Default versions 228 may also, or instead, be created from two or more versions of the derived data set. For example, a default version of a derived data set may include a mix of data from the most recent stable version of the derived data set and one or more newer versions of the derived data set. An A/B test may be used to select individual records from the most recent stable version and the newer version(s) for inclusion in the default version. Such mixing of data from multiple versions of the derived data set into the default version may allow the performance of the newer version(s) to be compared with that of the most recent stable version. In turn, the assessed performance of the newer version(s) may be used to ramp the newer version(s) up or down in subsequent default versions of the derived data set.
Because default versions 228 of derived data sets 218-220 may contain data that is selected from multiple versions of the derived data set, the default versions may be unsuited for consumption by clients that require specific versions of the derived data sets. Conversely, the default versions may reduce overhead and/or manual configuration associated with consuming the derived data sets by clients that are not reliant on specific versions of the derived data sets.
Multiple versions 226 and default versions 228 of derived data sets 218-220 may additionally be created and/or served in different ways by online data store 208, offline data store 210, and nearline data store 212. First, online data store 208 may store multiple versions 226 of each derived data set 218-220 in separate data sources, such as a separate database table for each version of the derived data set. As a result, a query that specifies a given version of the derived data set may be used to retrieve one or more records from the data source storing the version of the derived data set. Online data store 208 may provide a default version of the derived data set by returning, in response to queries that do not specify the versions of one or more derived data sets, individual records that map to the default versions of the derived data set(s) (e.g., as identified using one or more A/B tests associated with the derived data set(s)).
For example, an exemplary query of online data store 208 may include the following:
d2://memberDerivedData/urn:li:member:1234567 ?fields=standardizedSkills.standardizedEducations,standardizedLocation, standardizedPositions,standardizedProfileIndustries& versions.MemberStandardizedSeniority=V04& versions.MemberStandardizedTitle=V04
The above query may be directed to an online data store named “memberDerivedData.” The query may include an identifier of “1234567” for a member in a social network, followed by a set of fields named “standardizedSkills,” “standardizedEducations,” “standardizedLocation,” “standardizedPositions,” and “standardizedProfileIndustries.” The query additionally includes specified versions of “V04” for derived data sets named “memberStandardizedSeniority” and “memberStandardizedTitle,” which may be used to retrieve values of fields associated with “standardizedPositions” from the “V04” versions of the “MemberStandardizedSeniority” and “MemberStandardizedTitle” data sets. On the other hand, remaining fields in the query may lack a corresponding specified version. As a result, the values of the fields may be obtained from default versions of the corresponding derived data sets, which may be the only versions, the most recent stable versions, and/or newer versions (e.g., as selected by A/B tests) of the derived data sets.
Second, offline data store 210 may create multiple merged data sets 232 from selected versions 230 of derived data sets 218-220. Selected versions 230 may include client-specified versions of derived data sets 218-220. For example, a merged data set may be created using the following exemplary workflow:


	workflow(“member-derived-data-merger-flow”) {
	hadoopJavaJob(“member-derived-data-merger-job”) {
	uses “standardization.MemberDerivedDataMerger”
	jvmClasspath “./:./lib/:\${hadoop.home}/lib/”
	set properties: [

	“standardized.company.version”	: “3.0.0”,
	“standardized.industry.version”	: “1.0.0”,
	“standardized.skill.version”	: “0.1.9”,
	“standardized.title.version”	: “2.0.0”,
	]

	}
	targets “member-derived-data-merger-job”
	}

In the above workflow, numeric versions of “3.0.0,” “1.0.0,” “0.1.9” and “2.0.0” are specified for derived data sets named “standardized.company,” “standardized.industry,” “standardized.skill” and “standardized.title,” respectively. In turn, a batch-processing job may be used to retrieve the specified versions of the derived data sets from individual data sources within online data store 208 and/or another source of the derived data sets and merge the versions into a single client-specific merged data set that is accessible via offline data store 210.
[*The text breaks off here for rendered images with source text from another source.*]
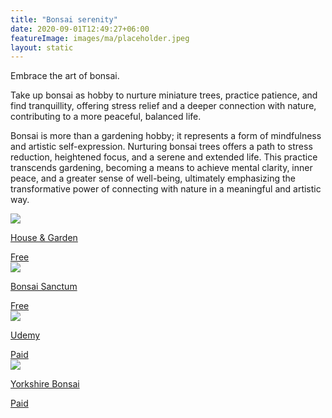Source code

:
 ```yaml
---
title: "Bonsai serenity"
date: 2020-09-01T12:49:27+06:00
featureImage: images/ma/placeholder.jpeg
layout: static
---
```


Embrace the art of bonsai.

Take up bonsai as hobby to nurture miniature trees, practice patience, and find tranquillity, offering stress relief and a deeper connection with nature, contributing to a more peaceful, balanced life.

Bonsai is more than a gardening hobby; it represents a form of mindfulness and artistic self-expression. Nurturing bonsai trees offers a path to stress reduction, heightened focus, and a serene and extended life. This practice transcends gardening, becoming a means to achieve mental clarity, inner peace, and a greater sense of well-being, ultimately emphasizing the transformative power of connecting with nature in a meaningful and artistic way.

<a class="ma-link" href="https://www.houseandgarden.co.uk/article/bonsai-mental-health"><div class="ma-card ma-card-Learning"><div class="ma-icon"><img src ="/images/Icon-check - learning - opacity.svg"/></div><div class="ma-name"><p>House & Garden</p></div><div class="ma-paid-text"><span>Free</span></div></div></a><a class="ma-link" href="https://www.bonsaisanctum.com/benefits-owning-bonsai/"><div class="ma-card ma-card-Learning"><div class="ma-icon"><img src ="/images/Icon-check - learning - opacity.svg"/></div><div class="ma-name"><p>Bonsai Sanctum</p></div><div class="ma-paid-text"><span>Free</span></div></div></a><a class="ma-link" href="https://click.linksynergy.com/deeplink?id=L8N3em0sP4o&mid=47900&murl=https://www.udemy.com/course/online-bonsai-course/&u1=4109286"><div class="ma-card ma-card-Learning"><div class="ma-icon"><img src ="/images/Icon-pound - learning - opacity.svg"/></div><div class="ma-name"><p>Udemy</p></div><div class="ma-paid-text"><span>Paid</span></div></div></a><a class="ma-link" href="https://www.awin1.com/cread.php?awinmid=37056&awinaffid=1198638&ued=https%3A%2F%2Fwww.yorkshirebonsai.co.uk%2F"><div class="ma-card ma-card-Learning"><div class="ma-icon"><img src ="/images/Icon-pound - learning - opacity.svg"/></div><div class="ma-name"><p>Yorkshire Bonsai</p></div><div class="ma-paid-text"><span>Paid</span></div></div></a>  

<br/><br/>






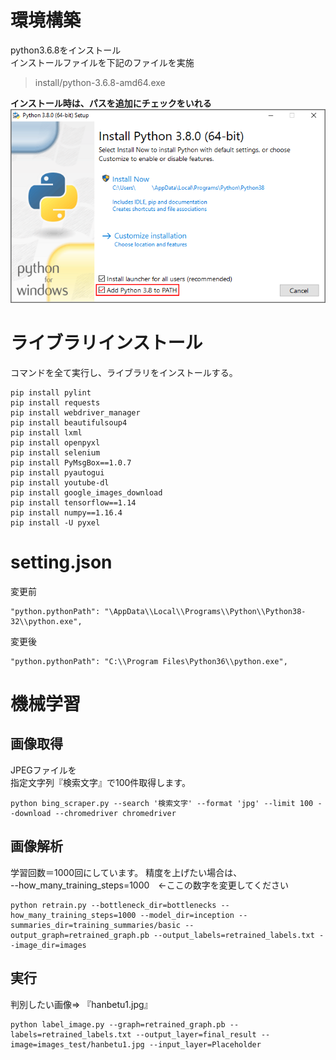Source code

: # 環境構築
python3.6.8をインストール  
インストールファイルを下記のファイルを実施
> install/python-3.6.8-amd64.exe

**インストール時は、パスを追加にチェックをいれる**
<img src="install/python_installer.png">

# ライブラリインストール
コマンドを全て実行し、ライブラリをインストールする。

```
pip install pylint
pip install requests
pip install webdriver_manager
pip install beautifulsoup4
pip install lxml
pip install openpyxl
pip install selenium
pip install PyMsgBox==1.0.7
pip install pyautogui
pip install youtube-dl
pip install google_images_download
pip install tensorflow==1.14
pip install numpy==1.16.4
pip install -U pyxel
```

# setting.json
変更前
```
"python.pythonPath": "\AppData\\Local\\Programs\\Python\\Python38-32\\python.exe",
```
変更後
```
"python.pythonPath": "C:\\Program Files\Python36\\python.exe",
```
# 機械学習
## 画像取得
JPEGファイルを  
指定文字列『検索文字』で100件取得します。
```
python bing_scraper.py --search '検索文字' --format 'jpg' --limit 100 --download --chromedriver chromedriver
```

## 画像解析
学習回数＝1000回にしています。
精度を上げたい場合は、  
--how_many_training_steps=1000　←ここの数字を変更してください
```
python retrain.py --bottleneck_dir=bottlenecks --how_many_training_steps=1000 --model_dir=inception --summaries_dir=training_summaries/basic --output_graph=retrained_graph.pb --output_labels=retrained_labels.txt --image_dir=images
```
## 実行
判別したい画像⇒ 『hanbetu1.jpg』

``` 
python label_image.py --graph=retrained_graph.pb --labels=retrained_labels.txt --output_layer=final_result --image=images_test/hanbetu1.jpg --input_layer=Placeholder
```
A default merged data set may similarly be created from default versions of the corresponding derived data sets. For example, one or more batch-processing jobs may run the same A/B test and/or mixing logic for generating the default version of each derived data set in online data store 208 to select individual records from a most recent stable version and/or one or more newer versions of the derived data set. The selected records may be included in a data source representing the default version of the derived data set within offline data store 210, such as a directory in a distributed filesystem. Default versions of multiple derived data sets may then be combined from the corresponding data sources in offline data store 210 to produce the default merged data set.
Third, nearline data store 212 may output multiple versions of changes 236 to a given derived data set in multiple event streams 238. For example, a change in a member's title in primary data set 202 may be used by one or more data processors to update a record for the member in multiple versions of a derived data set containing standardized versions of titles in a social network. In turn, the data processor(s) may produce events signaling the updated record in event streams with names such as “MemberStandardizedTitleMessageV2” and “MemberStandardizedTitleMessageV4.” The data processor(s) may also execute the same A/B test and/or mixing logic used to generate a default version of the derived data set in online data store 208 and offline data store 210 to select the updated record from only one version of the derived data set as the default version and output the default version in an event stream with a name of “MemberStandardizedTitleMessage.” In turn, clients that subscribe to each event stream may be notified of the update in the corresponding version of the derived data set.
By outputting derived data sets in online data store 208, offline data store 210, and nearline data store 212, the system of FIG. 2 may accommodate different use cases associated with consuming the derived data sets by various clients. At the same time, the creation and management of multiple versions of the derived data sets, including default versions of the derived data sets, may facilitate both improvements to the derived data sets over time and compatibility of the derived data sets with the execution of the clients.
Those skilled in the art will appreciate that the system of FIG. 2 may be implemented in a variety of ways. More specifically, the data processors, online data store 208, offline data store 210, nearline data store 212, data repository 134, and transformation repository 234 may be provided by a single physical machine, multiple computer systems, one or more virtual machines, a grid, one or more databases, one or more filesystems, and/or a cloud computing system. Instances of the data processors, online data store 208, offline data store 210, nearline data store 212, data repository 134, and/or transformation repository 234 may also be scaled to the number of fields in the primary data set, the size of the primary data set, the volume of requests to online data store 208, the volume of data in offline data store 210, and/or the volume of changes 234 in nearline data store 212.
FIG. 3 shows a flowchart illustrating the processing of data in accordance with the disclosed embodiments. In one or more embodiments, one or more of the steps may be omitted, repeated, and/or performed in a different order. Accordingly, the specific arrangement of steps shown in FIG. 3 should not be construed as limiting the scope of the technique.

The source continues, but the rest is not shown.